É uma questão de inércia. Aprendi na Física que há duas inércias: a do movimento e a do repouso. Um corpo em repouso precisa de um esforço suplementar para entrar em movimento e o que está em movimento também tem tendência para continuar. E eu é isso. Vou ter de pegar no telefone e ligar para fulano e para sicrano e dizer que para o mês que vem já cá não estou. É uma conversa difícil. É esta inércia do movimento.
Imagino que tenha muitas histórias para contar nestes quase 50 anos de edição. Não lhe apetece escrever umas memórias?
Algumas pessoas dizem-me para eu fazer isso, mas não me apetece. Não quero fazer.
Porquê?
Por preguiça. Dá imenso trabalho. Eu colecciono. Autobiografias e diários... Estou fascinado por algumas coisas e não tenho tempo para outras.

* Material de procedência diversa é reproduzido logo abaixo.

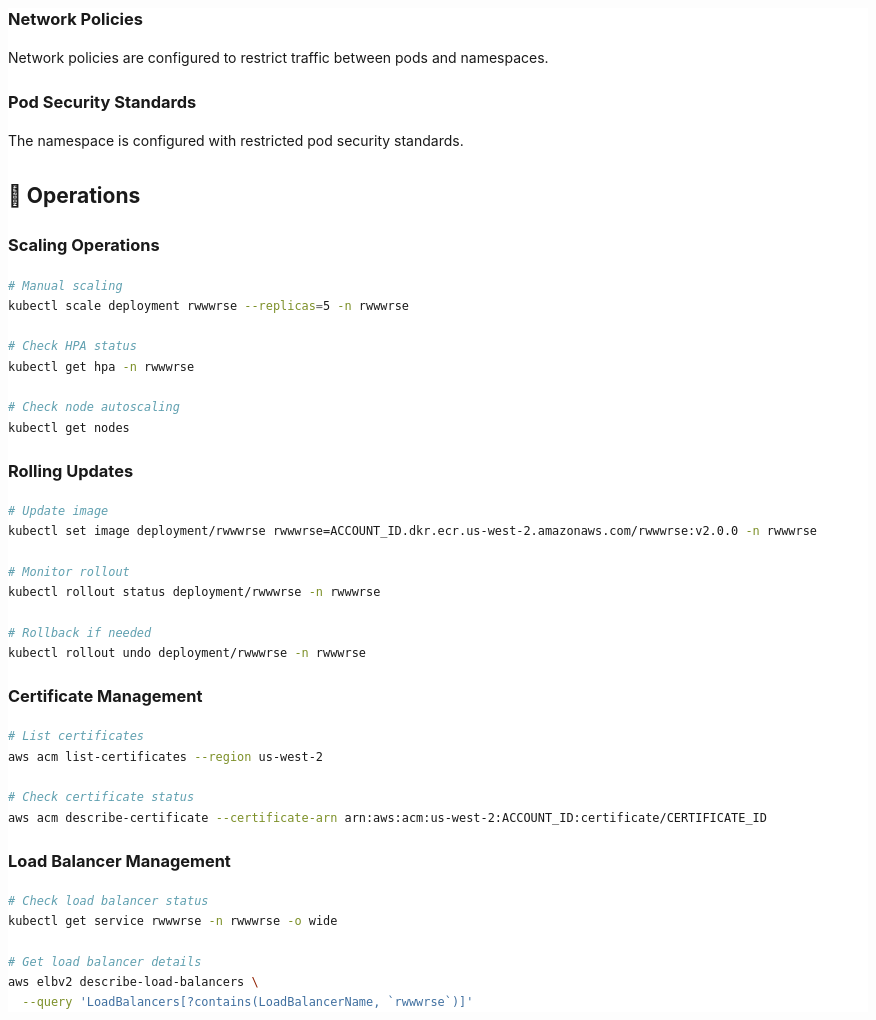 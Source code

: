 ### Network Policies

Network policies are configured to restrict traffic between pods and namespaces.

### Pod Security Standards

The namespace is configured with restricted pod security standards.

## 🔧 Operations

### Scaling Operations

```bash
# Manual scaling
kubectl scale deployment rwwwrse --replicas=5 -n rwwwrse

# Check HPA status
kubectl get hpa -n rwwwrse

# Check node autoscaling
kubectl get nodes
```

### Rolling Updates

```bash
# Update image
kubectl set image deployment/rwwwrse rwwwrse=ACCOUNT_ID.dkr.ecr.us-west-2.amazonaws.com/rwwwrse:v2.0.0 -n rwwwrse

# Monitor rollout
kubectl rollout status deployment/rwwwrse -n rwwwrse

# Rollback if needed
kubectl rollout undo deployment/rwwwrse -n rwwwrse
```

### Certificate Management

```bash
# List certificates
aws acm list-certificates --region us-west-2

# Check certificate status
aws acm describe-certificate --certificate-arn arn:aws:acm:us-west-2:ACCOUNT_ID:certificate/CERTIFICATE_ID
```

### Load Balancer Management

```bash
# Check load balancer status
kubectl get service rwwwrse -n rwwwrse -o wide

# Get load balancer details
aws elbv2 describe-load-balancers \
  --query 'LoadBalancers[?contains(LoadBalancerName, `rwwwrse`)]'
```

Qual é a sua relação hoje com o comunismo?
É boa, é pacífica. Continuo a pertencer ao PCP e acho que vou continuar a pertencer. Não ignoro todas essas questões que se levantam nem se podem ignorar, a queda do muro, a desintegração da União Soviética.
Não há uma desilusão?
Há, de alguma maneira. Mas apesar de tudo há um património ideológico, de esperança, que acho que vale a pena manter vivo. Não sei como vai ser o mundo, mas tenho a ideia de que assim como o Marx no tempo dele, olhando para os ideais da Revolução Francesa e o que lhes aconteceu, dizia que eles tinham razão. Liberdade, igualdade, fraternidade, mas não como achavam, seria de outra maneira. Acho que ao marxismo vai acontecer um pouco a mesma coisa. Pode-me dizer que isto é como quem vai a Fátima. É um pouco.